Effect Sizes: Forest plot of standardized mean differences (SMD±95%C.I.) as calculated from pre- and post-intervention data.

Cameron et al., 1998

USA

Case Series

N=11

Population: Age: 18-45 yr; Gender: males=10, females=1; Level of injury: C4-C7; Time since injury: >1 yr.

Intervention: Testing of hybrid device, eight weeks of Neuromuscular Stimulation (NMS) assisted exercise with training sessions three times per week.

Outcome Measures: Manual muscle test.

1.     All subjects showed improvement in one or more of their manual muscle scores with the most dramatic occurring in the tricep muscle group (average increase 1.1±0.2 for L triceps, 0.7±0.1 for R).
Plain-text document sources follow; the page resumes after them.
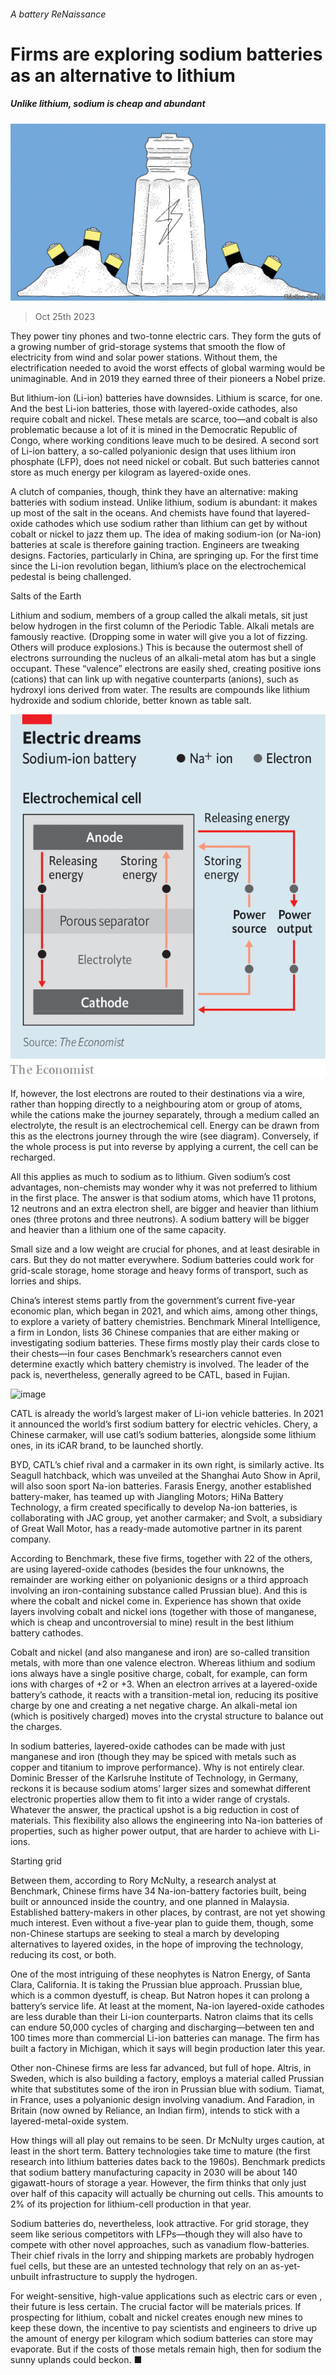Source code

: ###### A battery ReNaissance

# Firms are exploring sodium batteries as an alternative to lithium 

##### Unlike lithium, sodium is cheap and abundant 

![image](images/20231028_STD001.jpg) 

> Oct 25th 2023 

They power tiny phones and two-tonne electric cars. They form the guts of a growing number of grid-storage systems that smooth the flow of electricity from wind and solar power stations. Without them, the electrification needed to avoid the worst effects of global warming would be unimaginable. And in 2019 they earned three of their pioneers a Nobel prize.

But lithium-ion (Li-ion) batteries have downsides. Lithium is scarce, for one. And the best Li-ion batteries, those with layered-oxide cathodes, also require cobalt and nickel. These metals are scarce, too—and cobalt is also problematic because a lot of it is mined in the Democratic Republic of Congo, where working conditions leave much to be desired. A second sort of Li-ion battery, a so-called polyanionic design that uses lithium iron phosphate (LFP), does not need nickel or cobalt. But such batteries cannot store as much energy per kilogram as layered-oxide ones.

A clutch of companies, though, think they have an alternative: making batteries with sodium instead. Unlike lithium, sodium is abundant: it makes up most of the salt in the oceans. And chemists have found that layered-oxide cathodes which use sodium rather than lithium can get by without cobalt or nickel to jazz them up. The idea of making sodium-ion (or Na-ion) batteries at scale is therefore gaining traction. Engineers are tweaking designs. Factories, particularly in China, are springing up. For the first time since the Li-ion revolution began, lithium’s place on the electrochemical pedestal is being challenged. 

Salts of the Earth

Lithium and sodium, members of a group called the alkali metals, sit just below hydrogen in the first column of the Periodic Table. Alkali metals are famously reactive. (Dropping some in water will give you a lot of fizzing. Others will produce explosions.) This is because the outermost shell of electrons surrounding the nucleus of an alkali-metal atom has but a single occupant. These “valence” electrons are easily shed, creating positive ions (cations) that can link up with negative counterparts (anions), such as hydroxyl ions derived from water. The results are compounds like lithium hydroxide and sodium chloride, better known as table salt.

![image](images/20231028_STC936.png) 


If, however, the lost electrons are routed to their destinations via a wire, rather than hopping directly to a neighbouring atom or group of atoms, while the cations make the journey separately, through a medium called an electrolyte, the result is an electrochemical cell. Energy can be drawn from this as the electrons journey through the wire (see diagram). Conversely, if the whole process is put into reverse by applying a current, the cell can be recharged. 

All this applies as much to sodium as to lithium. Given sodium’s cost advantages, non-chemists may wonder why it was not preferred to lithium in the first place. The answer is that sodium atoms, which have 11 protons, 12 neutrons and an extra electron shell, are bigger and heavier than lithium ones (three protons and three neutrons). A sodium battery will be bigger and heavier than a lithium one of the same capacity. 

Small size and a low weight are crucial for phones, and at least desirable in cars. But they do not matter everywhere. Sodium batteries could work for grid-scale storage, home storage and heavy forms of transport, such as lorries and ships.

China’s interest stems partly from the government’s current five-year economic plan, which began in 2021, and which aims, among other things, to explore a variety of battery chemistries. Benchmark Mineral Intelligence, a firm in London, lists 36 Chinese companies that are either making or investigating sodium batteries. These firms mostly play their cards close to their chests—in four cases Benchmark’s researchers cannot even determine exactly which battery chemistry is involved. The leader of the pack is, nevertheless, generally agreed to be CATL, based in Fujian.

![image](images/20231028_STD002.jpg) 


CATL is already the world’s largest maker of Li-ion vehicle batteries. In 2021 it announced the world’s first sodium battery for electric vehicles. Chery, a Chinese carmaker, will use catl’s sodium batteries, alongside some lithium ones, in its iCAR brand, to be launched shortly.

BYD, CATL’s chief rival and a carmaker in its own right, is similarly active. Its Seagull hatchback, which was unveiled at the Shanghai Auto Show in April, will also soon sport Na-ion batteries. Farasis Energy, another established battery-maker, has teamed up with Jiangling Motors; HiNa Battery Technology, a firm created specifically to develop Na-ion batteries, is collaborating with JAC group, yet another carmaker; and Svolt, a subsidiary of Great Wall Motor, has a ready-made automotive partner in its parent company. 

According to Benchmark, these five firms, together with 22 of the others, are using layered-oxide cathodes (besides the four unknowns, the remainder are working either on polyanionic designs or a third approach involving an iron-containing substance called Prussian blue). And this is where the cobalt and nickel come in. Experience has shown that oxide layers involving cobalt and nickel ions (together with those of manganese, which is cheap and uncontroversial to mine) result in the best lithium battery cathodes. 

Cobalt and nickel (and also manganese and iron) are so-called transition metals, with more than one valence electron. Whereas lithium and sodium ions always have a single positive charge, cobalt, for example, can form ions with charges of +2 or +3. When an electron arrives at a layered-oxide battery’s cathode, it reacts with a transition-metal ion, reducing its positive charge by one and creating a net negative charge. An alkali-metal ion (which is positively charged) moves into the crystal structure to balance out the charges.

In sodium batteries, layered-oxide cathodes can be made with just manganese and iron (though they may be spiced with metals such as copper and titanium to improve performance). Why is not entirely clear. Dominic Bresser of the Karlsruhe Institute of Technology, in Germany, reckons it is because sodium atoms’ larger sizes and somewhat different electronic properties allow them to fit into a wider range of crystals. Whatever the answer, the practical upshot is a big reduction in cost of materials. This flexibility also allows the engineering into Na-ion batteries of properties, such as higher power output, that are harder to achieve with Li-ions.

Starting grid

Between them, according to Rory McNulty, a research analyst at Benchmark, Chinese firms have 34 Na-ion-battery factories built, being built or announced inside the country, and one planned in Malaysia. Established battery-makers in other places, by contrast, are not yet showing much interest. Even without a five-year plan to guide them, though, some non-Chinese startups are seeking to steal a march by developing alternatives to layered oxides, in the hope of improving the technology, reducing its cost, or both.

One of the most intriguing of these neophytes is Natron Energy, of Santa Clara, California. It is taking the Prussian blue approach. Prussian blue, which is a common dyestuff, is cheap. But Natron hopes it can prolong a battery’s service life. At least at the moment, Na-ion layered-oxide cathodes are less durable than their Li-ion counterparts. Natron claims that its cells can endure 50,000 cycles of charging and discharging—between ten and 100 times more than commercial Li-ion batteries can manage. The firm has built a factory in Michigan, which it says will begin production later this year. 

Other non-Chinese firms are less far advanced, but full of hope. Altris, in Sweden, which is also building a factory, employs a material called Prussian white that substitutes some of the iron in Prussian blue with sodium. Tiamat, in France, uses a polyanionic design involving vanadium. And Faradion, in Britain (now owned by Reliance, an Indian firm), intends to stick with a layered-metal-oxide system.

How things will all play out remains to be seen. Dr McNulty urges caution, at least in the short term. Battery technologies take time to mature (the first research into lithium batteries dates back to the 1960s). Benchmark predicts that sodium battery manufacturing capacity in 2030 will be about 140 gigawatt-hours of storage a year. However, the firm thinks that only just over half of this capacity will actually be churning out cells. This amounts to 2% of its projection for lithium-cell production in that year.

Sodium batteries do, nevertheless, look attractive. For grid storage, they seem like serious competitors with LFPs—though they will also have to compete with other novel approaches, such as vanadium flow-batteries. Their chief rivals in the lorry and shipping markets are probably hydrogen fuel cells, but these are an untested technology that rely on an as-yet-unbuilt infrastructure to supply the hydrogen.

For weight-sensitive, high-value applications such as electric cars or even , their future is less certain. The crucial factor will be materials prices. If prospecting for lithium, cobalt and nickel creates enough new mines to keep these down, the incentive to pay scientists and engineers to drive up the amount of energy per kilogram which sodium batteries can store may evaporate. But if the costs of those metals remain high, then for sodium the sunny uplands could beckon. ■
2.     Results show NMS in combination with resistive exercise can be used safely and assists in the strengthening of voluntary contractions.

Discussion

Two out of the three studies presented demonstrated significant improvements in upper limb strength following NEMS rehabilitation therapy. Needham-Shophire et al. (1997) and Cameron et al. (1998) found that NEMS alone or in combination with exercise was effective for strengthening the upper limb in subjects with chronic SCI. However, Klose et al. (1993) found that exercise therapy combined with NEMS was no more effective than exercise alone. Despite promising evidence that NEMS may be an effective therapy for SCI, further clinical trials are necessary to truly determine efficacy.

Conclusion

There is level 1b evidence (from one randomized controlled trial; Needham-Shrophire et al., 1997) that neuromuscular stimulation-assisted exercise improves muscle strength over conventional therapy.
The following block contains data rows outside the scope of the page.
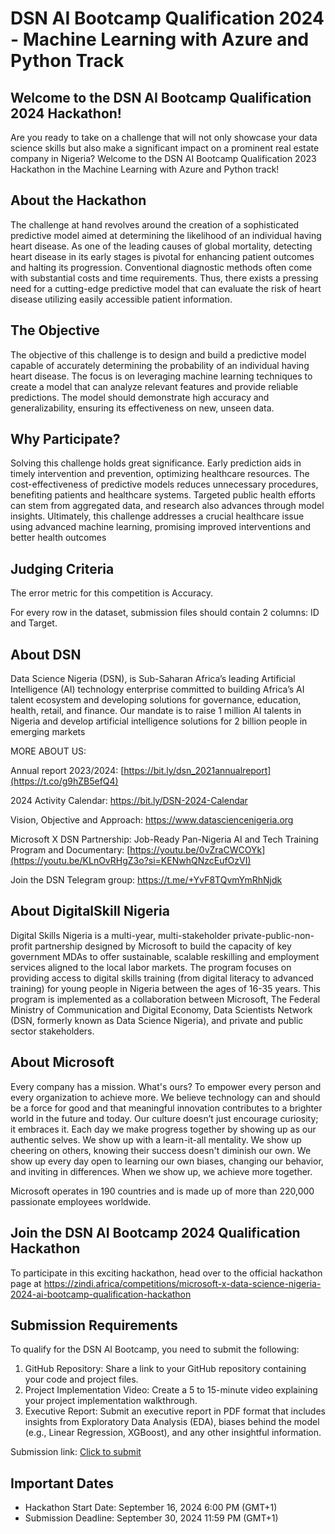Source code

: # DSN AI Bootcamp Qualification 2024 - Machine Learning with Azure and Python Track

## Welcome to the DSN AI Bootcamp Qualification 2024 Hackathon!

Are you ready to take on a challenge that will not only showcase your data science skills but also make a significant impact on a prominent real estate company in Nigeria? Welcome to the DSN AI Bootcamp Qualification 2023 Hackathon in the Machine Learning with Azure and Python track!

## About the Hackathon

The challenge at hand revolves around the creation of a sophisticated predictive model aimed at determining the likelihood of an individual having heart disease. As one of the leading causes of global mortality, detecting heart disease in its early stages is pivotal for enhancing patient outcomes and halting its progression. Conventional diagnostic methods often come with substantial costs and time requirements. Thus, there exists a pressing need for a cutting-edge predictive model that can evaluate the risk of heart disease utilizing easily accessible patient information.


## The Objective

The objective of this challenge is to design and build a predictive model capable of accurately determining the probability of an individual having heart disease. The focus is on leveraging machine learning techniques to create a model that can analyze relevant features and provide reliable predictions. The model should demonstrate high accuracy and generalizability, ensuring its effectiveness on new, unseen data.

## Why Participate?
Solving this challenge holds great significance. Early prediction aids in timely intervention and prevention, optimizing healthcare resources. The cost-effectiveness of predictive models reduces unnecessary procedures, benefiting patients and healthcare systems. Targeted public health efforts can stem from aggregated data, and research also advances through model insights. Ultimately, this challenge addresses a crucial healthcare issue using advanced machine learning, promising improved interventions and better health outcomes

## Judging Criteria

The error metric for this competition is Accuracy.

For every row in the dataset, submission files should contain 2 columns: ID and Target.

## About DSN
Data Science Nigeria (DSN), is Sub-Saharan Africa’s leading Artificial Intelligence (AI) technology enterprise committed to building Africa’s AI talent ecosystem and developing solutions for governance, education, health, retail, and finance. Our mandate is to raise 1 million AI talents in Nigeria and develop artificial intelligence solutions for 2 billion people in emerging markets

MORE ABOUT US:

Annual report 2023/2024: [https://bit.ly/dsn_2021annualreport](https://t.co/g9hZB5efQ4)

2024 Activity Calendar: https://bit.ly/DSN-2024-Calendar 

Vision, Objective and Approach: https://www.datasciencenigeria.org

Microsoft X DSN Partnership: Job-Ready Pan-Nigeria AI and Tech Training Program and Documentary: [https://youtu.be/0vZraCWCOYk](https://youtu.be/KLnOvRHgZ3o?si=KENwhQNzcEufOzVI)

Join the DSN Telegram group: https://t.me/+YvF8TQvmYmRhNjdk 

## About DigitalSkill Nigeria
Digital Skills Nigeria is a multi-year, multi-stakeholder private-public-non-profit partnership designed by Microsoft to build the capacity of key government MDAs to offer sustainable, scalable reskilling and employment services aligned to the local labor markets. The program focuses on providing access to digital skills training (from digital literacy to advanced training) for young people in Nigeria between the ages of 16-35 years. This program is implemented as a collaboration between Microsoft, The Federal Ministry of Communication and Digital Economy, Data Scientists Network (DSN, formerly known as Data Science Nigeria), and private and public sector stakeholders.

## About Microsoft


Every company has a mission. What's ours? To empower every person and every organization to achieve more. We believe technology can and should be a force for good and that meaningful innovation contributes to a brighter world in the future and today. Our culture doesn’t just encourage curiosity; it embraces it. Each day we make progress together by showing up as our authentic selves. We show up with a learn-it-all mentality. We show up cheering on others, knowing their success doesn't diminish our own. We show up every day open to learning our own biases, changing our behavior, and inviting in differences. When we show up, we achieve more together.

Microsoft operates in 190 countries and is made up of more than 220,000 passionate employees worldwide.

## Join the DSN AI Bootcamp 2024 Qualification Hackathon

To participate in this exciting hackathon, head over to the official hackathon page at https://zindi.africa/competitions/microsoft-x-data-science-nigeria-2024-ai-bootcamp-qualification-hackathon

## Submission Requirements

To qualify for the DSN AI Bootcamp, you need to submit the following:

1. GitHub Repository: Share a link to your GitHub repository containing your code and project files.
2. Project Implementation Video: Create a 5 to 15-minute video explaining your project implementation walkthrough.
3. Executive Report: Submit an executive report in PDF format that includes insights from Exploratory Data Analysis (EDA), biases behind the model (e.g., Linear Regression, XGBoost), and any other insightful information.

Submission link: [Click to submit](https://docs.google.com/forms/d/e/1FAIpQLSeLAdlTV-TCKrKVSHjUX_4ZeSnnJ5EvjSL2pdMUCl7b7a-XCA/viewform?usp=sharing)

## Important Dates

- Hackathon Start Date: September 16, 2024 6:00 PM (GMT+1)
- Submission Deadline: September 30, 2024 11:59 PM (GMT+1)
There is level 2 evidence (from one randomized control trials; Klose et al., 1993) that the addition of NEMS does not improve patient scores in rehabilitation more than physical exercise alone.

There is level 4 evidence (from one case series study; Cameron et al., 1998) that neuromuscular stimulation-assisted ergometry alone and in conjunction with voluntary arm crank exercise was an effective strengthening intervention for chronically injured individuals.

There is mixed evidence about the efficacy of NMES to improve muscle strength.